◆ Required action
The entries below must be copied exactly as they are.

◆ Stored items from a collection
---*---

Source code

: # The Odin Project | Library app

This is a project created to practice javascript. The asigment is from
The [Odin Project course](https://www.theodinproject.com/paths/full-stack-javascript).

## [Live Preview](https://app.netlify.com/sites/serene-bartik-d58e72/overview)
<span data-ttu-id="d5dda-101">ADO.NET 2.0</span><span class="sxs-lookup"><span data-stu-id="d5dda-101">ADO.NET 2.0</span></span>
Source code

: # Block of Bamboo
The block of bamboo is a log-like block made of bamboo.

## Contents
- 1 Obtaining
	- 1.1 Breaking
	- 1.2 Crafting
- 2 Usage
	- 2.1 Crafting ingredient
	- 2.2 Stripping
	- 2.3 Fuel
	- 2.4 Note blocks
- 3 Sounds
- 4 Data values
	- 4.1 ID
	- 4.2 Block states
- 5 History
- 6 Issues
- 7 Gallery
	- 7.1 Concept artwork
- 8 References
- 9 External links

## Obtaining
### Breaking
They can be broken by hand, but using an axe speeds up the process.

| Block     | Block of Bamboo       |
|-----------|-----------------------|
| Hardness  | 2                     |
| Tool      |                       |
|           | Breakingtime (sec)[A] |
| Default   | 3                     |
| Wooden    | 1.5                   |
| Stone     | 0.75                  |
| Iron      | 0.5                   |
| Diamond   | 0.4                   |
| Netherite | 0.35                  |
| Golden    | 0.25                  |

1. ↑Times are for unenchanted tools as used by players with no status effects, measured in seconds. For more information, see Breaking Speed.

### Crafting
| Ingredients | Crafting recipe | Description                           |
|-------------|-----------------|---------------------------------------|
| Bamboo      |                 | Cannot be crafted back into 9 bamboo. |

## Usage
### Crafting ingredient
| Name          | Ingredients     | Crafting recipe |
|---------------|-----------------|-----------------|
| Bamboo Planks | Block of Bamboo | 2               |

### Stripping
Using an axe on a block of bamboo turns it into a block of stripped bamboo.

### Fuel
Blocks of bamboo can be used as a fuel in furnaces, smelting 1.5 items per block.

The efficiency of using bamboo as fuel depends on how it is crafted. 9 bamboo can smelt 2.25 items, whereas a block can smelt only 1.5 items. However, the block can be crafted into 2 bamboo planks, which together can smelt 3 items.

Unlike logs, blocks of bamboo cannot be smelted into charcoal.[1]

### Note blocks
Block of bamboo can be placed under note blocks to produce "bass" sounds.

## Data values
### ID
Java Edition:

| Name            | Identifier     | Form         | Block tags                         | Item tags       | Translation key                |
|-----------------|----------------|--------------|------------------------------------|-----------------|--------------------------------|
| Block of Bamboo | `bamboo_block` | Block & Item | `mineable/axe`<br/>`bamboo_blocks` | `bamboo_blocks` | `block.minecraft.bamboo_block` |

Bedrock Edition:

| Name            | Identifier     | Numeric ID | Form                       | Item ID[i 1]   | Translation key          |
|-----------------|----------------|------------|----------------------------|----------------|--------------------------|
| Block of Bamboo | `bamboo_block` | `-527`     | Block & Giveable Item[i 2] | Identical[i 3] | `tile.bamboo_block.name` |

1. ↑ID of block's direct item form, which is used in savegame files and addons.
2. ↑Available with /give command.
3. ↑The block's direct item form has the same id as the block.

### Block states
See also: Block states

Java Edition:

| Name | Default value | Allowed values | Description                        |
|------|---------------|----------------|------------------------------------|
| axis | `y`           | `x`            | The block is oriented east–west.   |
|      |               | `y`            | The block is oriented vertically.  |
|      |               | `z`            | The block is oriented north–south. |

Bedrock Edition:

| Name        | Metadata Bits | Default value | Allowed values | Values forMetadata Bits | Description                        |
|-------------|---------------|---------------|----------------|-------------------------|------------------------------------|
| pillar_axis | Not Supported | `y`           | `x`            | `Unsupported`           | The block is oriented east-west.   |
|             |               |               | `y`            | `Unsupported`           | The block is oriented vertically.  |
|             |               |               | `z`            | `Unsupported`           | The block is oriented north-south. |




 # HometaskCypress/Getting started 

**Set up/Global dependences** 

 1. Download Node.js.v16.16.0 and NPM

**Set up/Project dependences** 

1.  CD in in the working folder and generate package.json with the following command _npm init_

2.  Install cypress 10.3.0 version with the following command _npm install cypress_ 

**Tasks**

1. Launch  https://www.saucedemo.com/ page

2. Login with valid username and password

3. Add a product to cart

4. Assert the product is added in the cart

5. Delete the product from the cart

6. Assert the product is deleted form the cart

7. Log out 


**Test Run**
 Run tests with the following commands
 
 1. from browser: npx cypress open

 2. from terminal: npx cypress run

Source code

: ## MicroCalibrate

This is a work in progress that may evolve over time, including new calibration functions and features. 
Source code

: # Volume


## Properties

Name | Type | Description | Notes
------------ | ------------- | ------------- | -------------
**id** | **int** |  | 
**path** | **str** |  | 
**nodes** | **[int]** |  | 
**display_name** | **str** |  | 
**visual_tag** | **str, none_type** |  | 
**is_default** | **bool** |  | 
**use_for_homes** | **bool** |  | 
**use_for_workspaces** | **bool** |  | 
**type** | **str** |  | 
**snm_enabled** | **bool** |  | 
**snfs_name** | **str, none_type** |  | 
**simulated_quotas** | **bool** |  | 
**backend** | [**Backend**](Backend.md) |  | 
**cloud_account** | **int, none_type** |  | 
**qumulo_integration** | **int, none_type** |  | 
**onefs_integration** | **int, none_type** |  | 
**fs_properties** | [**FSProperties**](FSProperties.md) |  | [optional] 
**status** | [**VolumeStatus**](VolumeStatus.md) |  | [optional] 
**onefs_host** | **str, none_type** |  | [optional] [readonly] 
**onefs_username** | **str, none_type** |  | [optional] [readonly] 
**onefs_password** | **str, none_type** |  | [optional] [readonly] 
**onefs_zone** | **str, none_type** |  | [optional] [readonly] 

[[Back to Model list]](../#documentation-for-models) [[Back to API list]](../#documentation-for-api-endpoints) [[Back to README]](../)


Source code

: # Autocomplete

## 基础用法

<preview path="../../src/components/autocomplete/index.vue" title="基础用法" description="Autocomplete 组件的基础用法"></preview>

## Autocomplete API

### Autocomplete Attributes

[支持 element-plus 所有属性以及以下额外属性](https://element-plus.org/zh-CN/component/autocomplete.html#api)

---*---

◆ Solved exercise
Source code

: # The Odin Project | Library app

This is a project created to practice javascript. The asigment is from
The [Odin Project course](https://www.theodinproject.com/paths/full-stack-javascript).

## [Live Preview](https://app.netlify.com/sites/serene-bartik-d58e72/overview)
<span data-ttu-id="d5dda-101">ADO.NET 2.0</span><span class="sxs-lookup"><span data-stu-id="d5dda-101">ADO.NET 2.0</span></span>
Source code

: # Block of Bamboo
The block of bamboo is a log-like block made of bamboo.

## Contents
- 1 Obtaining
	- 1.1 Breaking
	- 1.2 Crafting
- 2 Usage
	- 2.1 Crafting ingredient
	- 2.2 Stripping
	- 2.3 Fuel
	- 2.4 Note blocks
- 3 Sounds
- 4 Data values
	- 4.1 ID
	- 4.2 Block states
- 5 History
- 6 Issues
- 7 Gallery
	- 7.1 Concept artwork
- 8 References
- 9 External links

## Obtaining
### Breaking
They can be broken by hand, but using an axe speeds up the process.

| Block     | Block of Bamboo       |
|-----------|-----------------------|
| Hardness  | 2                     |
| Tool      |                       |
|           | Breakingtime (sec)[A] |
| Default   | 3                     |
| Wooden    | 1.5                   |
| Stone     | 0.75                  |
| Iron      | 0.5                   |
| Diamond   | 0.4                   |
| Netherite | 0.35                  |
| Golden    | 0.25                  |

1. ↑Times are for unenchanted tools as used by players with no status effects, measured in seconds. For more information, see Breaking Speed.

### Crafting
| Ingredients | Crafting recipe | Description                           |
|-------------|-----------------|---------------------------------------|
| Bamboo      |                 | Cannot be crafted back into 9 bamboo. |

## Usage
### Crafting ingredient
| Name          | Ingredients     | Crafting recipe |
|---------------|-----------------|-----------------|
| Bamboo Planks | Block of Bamboo | 2               |

### Stripping
Using an axe on a block of bamboo turns it into a block of stripped bamboo.

### Fuel
Blocks of bamboo can be used as a fuel in furnaces, smelting 1.5 items per block.

The efficiency of using bamboo as fuel depends on how it is crafted. 9 bamboo can smelt 2.25 items, whereas a block can smelt only 1.5 items. However, the block can be crafted into 2 bamboo planks, which together can smelt 3 items.

Unlike logs, blocks of bamboo cannot be smelted into charcoal.[1]

### Note blocks
Block of bamboo can be placed under note blocks to produce "bass" sounds.

## Data values
### ID
Java Edition:

| Name            | Identifier     | Form         | Block tags                         | Item tags       | Translation key                |
|-----------------|----------------|--------------|------------------------------------|-----------------|--------------------------------|
| Block of Bamboo | `bamboo_block` | Block & Item | `mineable/axe`<br/>`bamboo_blocks` | `bamboo_blocks` | `block.minecraft.bamboo_block` |

Bedrock Edition:

| Name            | Identifier     | Numeric ID | Form                       | Item ID[i 1]   | Translation key          |
|-----------------|----------------|------------|----------------------------|----------------|--------------------------|
| Block of Bamboo | `bamboo_block` | `-527`     | Block & Giveable Item[i 2] | Identical[i 3] | `tile.bamboo_block.name` |

1. ↑ID of block's direct item form, which is used in savegame files and addons.
2. ↑Available with /give command.
3. ↑The block's direct item form has the same id as the block.

### Block states
See also: Block states

Java Edition:

| Name | Default value | Allowed values | Description                        |
|------|---------------|----------------|------------------------------------|
| axis | `y`           | `x`            | The block is oriented east–west.   |
|      |               | `y`            | The block is oriented vertically.  |
|      |               | `z`            | The block is oriented north–south. |

Bedrock Edition:

| Name        | Metadata Bits | Default value | Allowed values | Values forMetadata Bits | Description                        |
|-------------|---------------|---------------|----------------|-------------------------|------------------------------------|
| pillar_axis | Not Supported | `y`           | `x`            | `Unsupported`           | The block is oriented east-west.   |
|             |               |               | `y`            | `Unsupported`           | The block is oriented vertically.  |
|             |               |               | `z`            | `Unsupported`           | The block is oriented north-south. |




 # HometaskCypress/Getting started 

**Set up/Global dependences** 

 1. Download Node.js.v16.16.0 and NPM

**Set up/Project dependences** 

1.  CD in in the working folder and generate package.json with the following command _npm init_

2.  Install cypress 10.3.0 version with the following command _npm install cypress_ 

**Tasks**

1. Launch  https://www.saucedemo.com/ page

2. Login with valid username and password

3. Add a product to cart

4. Assert the product is added in the cart

5. Delete the product from the cart

6. Assert the product is deleted form the cart

7. Log out 


**Test Run**
 Run tests with the following commands
 
 1. from browser: npx cypress open

 2. from terminal: npx cypress run

Source code

: ## MicroCalibrate

This is a work in progress that may evolve over time, including new calibration functions and features. 
Source code

: # Volume


## Properties

Name | Type | Description | Notes
------------ | ------------- | ------------- | -------------
**id** | **int** |  | 
**path** | **str** |  | 
**nodes** | **[int]** |  | 
**display_name** | **str** |  | 
**visual_tag** | **str, none_type** |  | 
**is_default** | **bool** |  | 
**use_for_homes** | **bool** |  | 
**use_for_workspaces** | **bool** |  | 
**type** | **str** |  | 
**snm_enabled** | **bool** |  | 
**snfs_name** | **str, none_type** |  | 
**simulated_quotas** | **bool** |  | 
**backend** | [**Backend**](Backend.md) |  | 
**cloud_account** | **int, none_type** |  | 
**qumulo_integration** | **int, none_type** |  | 
**onefs_integration** | **int, none_type** |  | 
**fs_properties** | [**FSProperties**](FSProperties.md) |  | [optional] 
**status** | [**VolumeStatus**](VolumeStatus.md) |  | [optional] 
**onefs_host** | **str, none_type** |  | [optional] [readonly] 
**onefs_username** | **str, none_type** |  | [optional] [readonly] 
**onefs_password** | **str, none_type** |  | [optional] [readonly] 
**onefs_zone** | **str, none_type** |  | [optional] [readonly] 

[[Back to Model list]](../#documentation-for-models) [[Back to API list]](../#documentation-for-api-endpoints) [[Back to README]](../)


Source code

: # Autocomplete

## 基础用法

<preview path="../../src/components/autocomplete/index.vue" title="基础用法" description="Autocomplete 组件的基础用法"></preview>

## Autocomplete API

### Autocomplete Attributes

[支持 element-plus 所有属性以及以下额外属性](https://element-plus.org/zh-CN/component/autocomplete.html#api)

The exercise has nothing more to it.